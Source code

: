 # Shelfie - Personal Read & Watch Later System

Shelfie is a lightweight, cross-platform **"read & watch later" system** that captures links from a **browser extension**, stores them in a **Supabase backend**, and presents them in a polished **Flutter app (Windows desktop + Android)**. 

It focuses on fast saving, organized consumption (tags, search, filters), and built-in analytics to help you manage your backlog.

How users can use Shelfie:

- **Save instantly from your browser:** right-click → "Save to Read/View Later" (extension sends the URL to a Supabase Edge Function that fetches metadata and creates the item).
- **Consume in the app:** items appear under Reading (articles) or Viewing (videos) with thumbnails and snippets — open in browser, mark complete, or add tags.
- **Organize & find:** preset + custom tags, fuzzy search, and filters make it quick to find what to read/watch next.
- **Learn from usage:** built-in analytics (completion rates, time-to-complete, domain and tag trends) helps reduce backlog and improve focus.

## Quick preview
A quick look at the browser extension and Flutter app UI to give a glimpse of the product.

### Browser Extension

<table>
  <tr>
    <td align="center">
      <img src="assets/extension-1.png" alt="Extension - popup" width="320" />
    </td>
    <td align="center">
○ ○ ○
What to work on> Only the lines from the one containing "Watch Later System" through the last line of the records should appear, each written out exactly.

Result of this exercise>
: # Shelfie - Personal Read & Watch Later System

Shelfie is a lightweight, cross-platform **"read & watch later" system** that captures links from a **browser extension**, stores them in a **Supabase backend**, and presents them in a polished **Flutter app (Windows desktop + Android)**. 

It focuses on fast saving, organized consumption (tags, search, filters), and built-in analytics to help you manage your backlog.

How users can use Shelfie:

- **Save instantly from your browser:** right-click → "Save to Read/View Later" (extension sends the URL to a Supabase Edge Function that fetches metadata and creates the item).
- **Consume in the app:** items appear under Reading (articles) or Viewing (videos) with thumbnails and snippets — open in browser, mark complete, or add tags.
- **Organize & find:** preset + custom tags, fuzzy search, and filters make it quick to find what to read/watch next.
- **Learn from usage:** built-in analytics (completion rates, time-to-complete, domain and tag trends) helps reduce backlog and improve focus.

## Quick preview
A quick look at the browser extension and Flutter app UI to give a glimpse of the product.

### Browser Extension

<table>
  <tr>
    <td align="center">
      <img src="assets/extension-1.png" alt="Extension - popup" width="320" />
    </td>
    <td align="center">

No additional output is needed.